(Your task):
The output has to be the full set of records, reproduced exactly, minus any picture.

(Records):
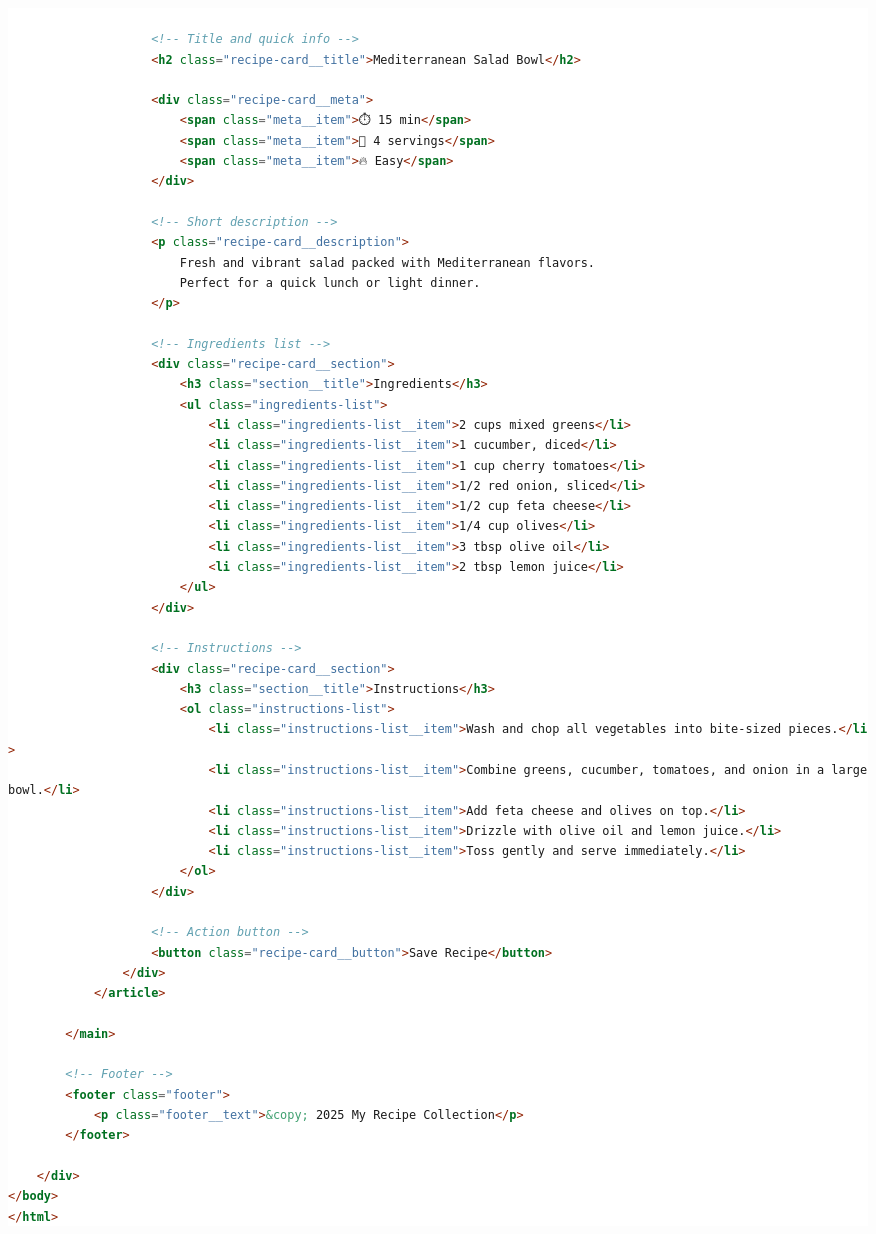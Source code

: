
 ```html
                    
                    <!-- Title and quick info -->
                    <h2 class="recipe-card__title">Mediterranean Salad Bowl</h2>
                    
                    <div class="recipe-card__meta">
                        <span class="meta__item">⏱️ 15 min</span>
                        <span class="meta__item">👥 4 servings</span>
                        <span class="meta__item">🔥 Easy</span>
                    </div>

                    <!-- Short description -->
                    <p class="recipe-card__description">
                        Fresh and vibrant salad packed with Mediterranean flavors. 
                        Perfect for a quick lunch or light dinner.
                    </p>

                    <!-- Ingredients list -->
                    <div class="recipe-card__section">
                        <h3 class="section__title">Ingredients</h3>
                        <ul class="ingredients-list">
                            <li class="ingredients-list__item">2 cups mixed greens</li>
                            <li class="ingredients-list__item">1 cucumber, diced</li>
                            <li class="ingredients-list__item">1 cup cherry tomatoes</li>
                            <li class="ingredients-list__item">1/2 red onion, sliced</li>
                            <li class="ingredients-list__item">1/2 cup feta cheese</li>
                            <li class="ingredients-list__item">1/4 cup olives</li>
                            <li class="ingredients-list__item">3 tbsp olive oil</li>
                            <li class="ingredients-list__item">2 tbsp lemon juice</li>
                        </ul>
                    </div>

                    <!-- Instructions -->
                    <div class="recipe-card__section">
                        <h3 class="section__title">Instructions</h3>
                        <ol class="instructions-list">
                            <li class="instructions-list__item">Wash and chop all vegetables into bite-sized pieces.</li>
                            <li class="instructions-list__item">Combine greens, cucumber, tomatoes, and onion in a large bowl.</li>
                            <li class="instructions-list__item">Add feta cheese and olives on top.</li>
                            <li class="instructions-list__item">Drizzle with olive oil and lemon juice.</li>
                            <li class="instructions-list__item">Toss gently and serve immediately.</li>
                        </ol>
                    </div>

                    <!-- Action button -->
                    <button class="recipe-card__button">Save Recipe</button>
                </div>
            </article>

        </main>

        <!-- Footer -->
        <footer class="footer">
            <p class="footer__text">&copy; 2025 My Recipe Collection</p>
        </footer>

    </div>
</body>
</html>
```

(Response box):
Source code

:
 ```html
                    
                    <!-- Title and quick info -->
                    <h2 class="recipe-card__title">Mediterranean Salad Bowl</h2>
                    
                    <div class="recipe-card__meta">
                        <span class="meta__item">⏱️ 15 min</span>
                        <span class="meta__item">👥 4 servings</span>
                        <span class="meta__item">🔥 Easy</span>
                    </div>

                    <!-- Short description -->
                    <p class="recipe-card__description">
                        Fresh and vibrant salad packed with Mediterranean flavors. 
                        Perfect for a quick lunch or light dinner.
                    </p>

                    <!-- Ingredients list -->
                    <div class="recipe-card__section">
                        <h3 class="section__title">Ingredients</h3>
                        <ul class="ingredients-list">
                            <li class="ingredients-list__item">2 cups mixed greens</li>
                            <li class="ingredients-list__item">1 cucumber, diced</li>
                            <li class="ingredients-list__item">1 cup cherry tomatoes</li>
                            <li class="ingredients-list__item">1/2 red onion, sliced</li>
                            <li class="ingredients-list__item">1/2 cup feta cheese</li>
                            <li class="ingredients-list__item">1/4 cup olives</li>
                            <li class="ingredients-list__item">3 tbsp olive oil</li>
                            <li class="ingredients-list__item">2 tbsp lemon juice</li>
                        </ul>
                    </div>

                    <!-- Instructions -->
                    <div class="recipe-card__section">
                        <h3 class="section__title">Instructions</h3>
                        <ol class="instructions-list">
                            <li class="instructions-list__item">Wash and chop all vegetables into bite-sized pieces.</li>
                            <li class="instructions-list__item">Combine greens, cucumber, tomatoes, and onion in a large bowl.</li>
                            <li class="instructions-list__item">Add feta cheese and olives on top.</li>
                            <li class="instructions-list__item">Drizzle with olive oil and lemon juice.</li>
                            <li class="instructions-list__item">Toss gently and serve immediately.</li>
                        </ol>
                    </div>

                    <!-- Action button -->
                    <button class="recipe-card__button">Save Recipe</button>
                </div>
            </article>

        </main>

        <!-- Footer -->
        <footer class="footer">
            <p class="footer__text">&copy; 2025 My Recipe Collection</p>
        </footer>

    </div>
</body>
</html>
```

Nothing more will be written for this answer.